Aussi, au-delà de l’histoire qui est racontée, Sow Fall emmène son lecteur à la découverte des magnifiques régions du Sénégal, bien loin de la capitale. Il y a, bien entendu, la ville de Saint-Louis la bleue qui exhale la lumière et la paix ; une pièce d’azur sertie dans l’océan, enrobée de zéphyr, nourrie de la clameur des flots à l’unisson p22 qui est chantée à maintes reprises. Il y a aussi le Saalum, Diaminar, Kajoor, puis Louga, l’immense ville de sable, d’arbres et de soleil… p129. De plus, la romancière met en vedette les saveurs du terroir comme le conkom, boisson obtenue de la sève du rônier. On l’aura compris, la langue ici est poétique, délicate, même si le sujet est grave. Le roman est rythmé par les chants d’éloge des lutteurs aux torses superbes couverts de lait caillé. Il est bercé par la clameur, tantôt diffuse, tantôt grondante des arènes.
Connaître son père
Alors, finalement, qui prend soin des enfants quand père et mère sont de nos jours tous si occupés ? L’écrivaine semble proposer une tentative de réponse par le biais du dénouement de cette histoire : les parents devraient, malgré toutes leurs charges professionnelles et sociales, dégager du temps pour leur progéniture. Aussi, met-elle en débat la place des grands-parents, ces ascendants parfois abandonnés, alors qu’on voit bien dans l’œuvre, le rôle charnière joué par Mame Fari dans l’éducation du petit Nalla. La résolution prise par Ndiogou, le père de Nalla, de se consacrer à aider son fils à faire ses devoirs, à la fin de l’œuvre, est certainement le prix à payer, pour qu’enfin, l’homme connaisse son père. Intimement. Qu’il le comprenne enfin. Et qu’il l’accompagne sereinement sur le chemin de la vie.

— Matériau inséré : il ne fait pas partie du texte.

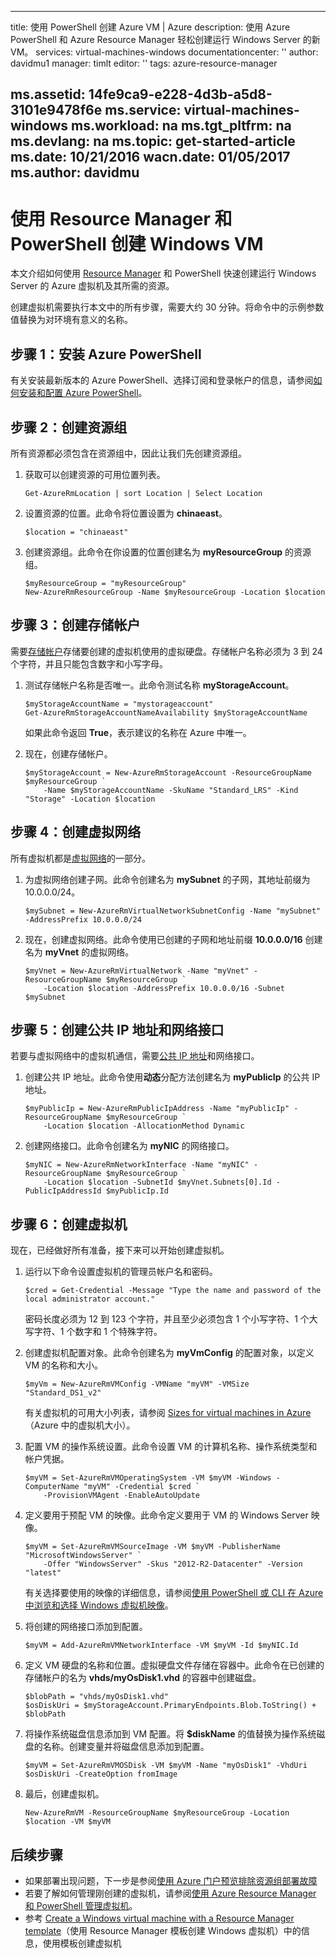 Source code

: <!-- need to be verified -->

---
title: 使用 PowerShell 创建 Azure VM | Azure
description: 使用 Azure PowerShell 和 Azure Resource Manager 轻松创建运行 Windows Server 的新 VM。
services: virtual-machines-windows
documentationcenter: ''
author: davidmu1
manager: timlt
editor: ''
tags: azure-resource-manager

ms.assetid: 14fe9ca9-e228-4d3b-a5d8-3101e9478f6e
ms.service: virtual-machines-windows
ms.workload: na
ms.tgt_pltfrm: na
ms.devlang: na
ms.topic: get-started-article
ms.date: 10/21/2016
wacn.date: 01/05/2017
ms.author: davidmu
---

# 使用 Resource Manager 和 PowerShell 创建 Windows VM
本文介绍如何使用 [Resource Manager](../azure-resource-manager/resource-group-overview.md) 和 PowerShell 快速创建运行 Windows Server 的 Azure 虚拟机及其所需的资源。

创建虚拟机需要执行本文中的所有步骤，需要大约 30 分钟。将命令中的示例参数值替换为对环境有意义的名称。

## 步骤 1：安装 Azure PowerShell
有关安装最新版本的 Azure PowerShell、选择订阅和登录帐户的信息，请参阅[如何安装和配置 Azure PowerShell](https://docs.microsoft.com/powershell/azureps-cmdlets-docs)。

## 步骤 2：创建资源组
所有资源都必须包含在资源组中，因此让我们先创建资源组。

1. 获取可以创建资源的可用位置列表。

    ```
    Get-AzureRmLocation | sort Location | Select Location
    ```

2. 设置资源的位置。此命令将位置设置为 **chinaeast**。

    ```
    $location = "chinaeast"
    ```

3. 创建资源组。此命令在你设置的位置创建名为 **myResourceGroup** 的资源组。

    ```
    $myResourceGroup = "myResourceGroup"
    New-AzureRmResourceGroup -Name $myResourceGroup -Location $location
    ```

## 步骤 3：创建存储帐户
需要[存储帐户](../storage/storage-introduction.md)存储要创建的虚拟机使用的虚拟硬盘。存储帐户名称必须为 3 到 24 个字符，并且只能包含数字和小写字母。

1. 测试存储帐户名称是否唯一。此命令测试名称 **myStorageAccount**。

    ```
    $myStorageAccountName = "mystorageaccount"
    Get-AzureRmStorageAccountNameAvailability $myStorageAccountName
    ```

    如果此命令返回 **True**，表示建议的名称在 Azure 中唯一。
2. 现在，创建存储帐户。

    ```
    $myStorageAccount = New-AzureRmStorageAccount -ResourceGroupName $myResourceGroup `
        -Name $myStorageAccountName -SkuName "Standard_LRS" -Kind "Storage" -Location $location
    ```

## 步骤 4：创建虚拟网络
所有虚拟机都是[虚拟网络](../virtual-network/virtual-networks-overview.md)的一部分。

1. 为虚拟网络创建子网。此命令创建名为 **mySubnet** 的子网，其地址前缀为 10.0.0.0/24。

    ```
    $mySubnet = New-AzureRmVirtualNetworkSubnetConfig -Name "mySubnet" -AddressPrefix 10.0.0.0/24
    ```

2. 现在，创建虚拟网络。此命令使用已创建的子网和地址前缀 **10.0.0.0/16** 创建名为 **myVnet** 的虚拟网络。

    ```
    $myVnet = New-AzureRmVirtualNetwork -Name "myVnet" -ResourceGroupName $myResourceGroup `
        -Location $location -AddressPrefix 10.0.0.0/16 -Subnet $mySubnet
    ```

## 步骤 5：创建公共 IP 地址和网络接口
若要与虚拟网络中的虚拟机通信，需要[公共 IP 地址](../virtual-network/virtual-network-ip-addresses-overview-arm.md)和网络接口。

1. 创建公共 IP 地址。此命令使用**动态**分配方法创建名为 **myPublicIp** 的公共 IP 地址。

    ```
    $myPublicIp = New-AzureRmPublicIpAddress -Name "myPublicIp" -ResourceGroupName $myResourceGroup `
        -Location $location -AllocationMethod Dynamic
    ```

2. 创建网络接口。此命令创建名为 **myNIC** 的网络接口。

    ```
    $myNIC = New-AzureRmNetworkInterface -Name "myNIC" -ResourceGroupName $myResourceGroup `
        -Location $location -SubnetId $myVnet.Subnets[0].Id -PublicIpAddressId $myPublicIp.Id
    ```

## 步骤 6：创建虚拟机
现在，已经做好所有准备，接下来可以开始创建虚拟机。

1. 运行以下命令设置虚拟机的管理员帐户名和密码。

    ```
    $cred = Get-Credential -Message "Type the name and password of the local administrator account."
    ```

    密码长度必须为 12 到 123 个字符，并且至少必须包含 1 个小写字符、1 个大写字符、1 个数字和 1 个特殊字符。
2. 创建虚拟机配置对象。此命令创建名为 **myVmConfig** 的配置对象，以定义 VM 的名称和大小。

    ```
    $myVm = New-AzureRmVMConfig -VMName "myVM" -VMSize "Standard_DS1_v2"
    ```

    有关虚拟机的可用大小列表，请参阅 [Sizes for virtual machines in Azure](./virtual-machines-windows-sizes.md)（Azure 中的虚拟机大小）。
3. 配置 VM 的操作系统设置。此命令设置 VM 的计算机名称、操作系统类型和帐户凭据。

    ```
    $myVM = Set-AzureRmVMOperatingSystem -VM $myVM -Windows -ComputerName "myVM" -Credential $cred `
        -ProvisionVMAgent -EnableAutoUpdate
    ```

4. 定义要用于预配 VM 的映像。此命令定义要用于 VM 的 Windows Server 映像。

    ```
    $myVM = Set-AzureRmVMSourceImage -VM $myVM -PublisherName "MicrosoftWindowsServer" `
        -Offer "WindowsServer" -Skus "2012-R2-Datacenter" -Version "latest"
    ```

    有关选择要使用的映像的详细信息，请参阅[使用 PowerShell 或 CLI 在 Azure 中浏览和选择 Windows 虚拟机映像](./virtual-machines-windows-cli-ps-findimage.md)。
5. 将创建的网络接口添加到配置。

    ```
    $myVM = Add-AzureRmVMNetworkInterface -VM $myVM -Id $myNIC.Id
    ```

6. 定义 VM 硬盘的名称和位置。虚拟硬盘文件存储在容器中。此命令在已创建的存储帐户的名为 **vhds/myOsDisk1.vhd** 的容器中创建磁盘。

    ```
    $blobPath = "vhds/myOsDisk1.vhd"
    $osDiskUri = $myStorageAccount.PrimaryEndpoints.Blob.ToString() + $blobPath
    ```

7. 将操作系统磁盘信息添加到 VM 配置。将 **$diskName** 的值替换为操作系统磁盘的名称。创建变量并将磁盘信息添加到配置。

    ```
    $myVM = Set-AzureRmVMOSDisk -VM $myVM -Name "myOsDisk1" -VhdUri $osDiskUri -CreateOption fromImage
    ```

8. 最后，创建虚拟机。

    ```
    New-AzureRmVM -ResourceGroupName $myResourceGroup -Location $location -VM $myVM
    ```

## 后续步骤
* 如果部署出现问题，下一步是参阅[使用 Azure 门户预览排除资源组部署故障](../azure-resource-manager/resource-manager-troubleshoot-deployments-portal.md)
* 若要了解如何管理刚创建的虚拟机，请参阅[使用 Azure Resource Manager 和 PowerShell 管理虚拟机](./virtual-machines-windows-ps-manage.md)。
* 参考 [Create a Windows virtual machine with a Resource Manager template](./virtual-machines-windows-ps-template.md)（使用 Resource Manager 模板创建 Windows 虚拟机）中的信息，使用模板创建虚拟机

<!---HONumber=Mooncake_1212_2016--> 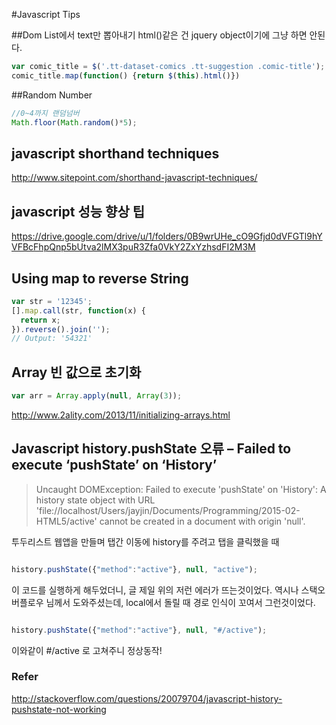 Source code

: #Javascript Tips

##Dom List에서 text만 뽑아내기
html()같은 건 jquery object이기에 그냥 하면 안된다.
```javascript
var comic_title = $('.tt-dataset-comics .tt-suggestion .comic-title');
comic_title.map(function() {return $(this).html()})
```

##Random Number
```javascript
//0~4까지 랜덤넘버
Math.floor(Math.random()*5);
```

## javascript shorthand techniques
http://www.sitepoint.com/shorthand-javascript-techniques/

## javascript 성능 향상 팁
https://drive.google.com/drive/u/1/folders/0B9wrUHe_cO9Gfjd0dVFGTl9hYVFBcFhpQnp5bUtva2lMX3puR3Zfa0VkY2ZxYzhsdFI2M3M

## Using map to reverse String
```javascript
var str = '12345';
[].map.call(str, function(x) {
  return x;
}).reverse().join(''); 
// Output: '54321'
```

## Array 빈 값으로 초기화
```javascript
var arr = Array.apply(null, Array(3));
```
http://www.2ality.com/2013/11/initializing-arrays.html

## Javascript history.pushState 오류 – Failed to execute ‘pushState’ on ‘History’
> Uncaught DOMException: Failed to execute 'pushState' on 'History': A history state object with URL 'file://localhost/Users/jayjin/Documents/Programming/2015-02-HTML5/active' cannot be created in a document with origin 'null'.

투두리스트 웹앱을 만들며 탭간 이동에 history를 주려고 탭을 클릭했을 때

```javascript

history.pushState({"method":"active"}, null, "active");

```

이 코드를 실행하게 해두었더니, 글 제일 위의 저런 에러가 뜨는것이었다.
역시나 스택오버플로우 님께서 도와주셨는데,
local에서 돌릴 때 경로 인식이 꼬여서 그런것이었다.

```javascript

history.pushState({"method":"active"}, null, "#/active");

```

이와같이 #/active 로 고쳐주니 정상동작!
### Refer
http://stackoverflow.com/questions/20079704/javascript-history-pushstate-not-working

En définitive, l’autrice nous donne à lire une vision vertigineuse, voire merveilleuse de cette Afrique des veillées de contes au clair de lune, de l’éducation au contact de la nature, de la vie en communauté, des longues processions initiatiques des nouveaux circoncis, cette Afrique de la Cosaan (tradition), dont on dirait bien qu’elle se meurt. Et c’est son requiem qu’elle chante, comme dans une tentative désespérée de la ranimer par le biais de la lutte. La lutte, comme pour exorciser la perdition des gens, le bruit du tam-tam en écho au cri du poète affirmant qu’il est temps de se ceindre les reins comme un vaillant homme (Césaire), l’appel des arènes, tel l’ultime exhortation à préserver ce qui peut encore l’être de cette Afrique légendaire, avant qu’il ne soit trop tard, peut-être. Car sans doute, L’aliénation est assurément la plus grande mutilation que puisse subir un homme p85.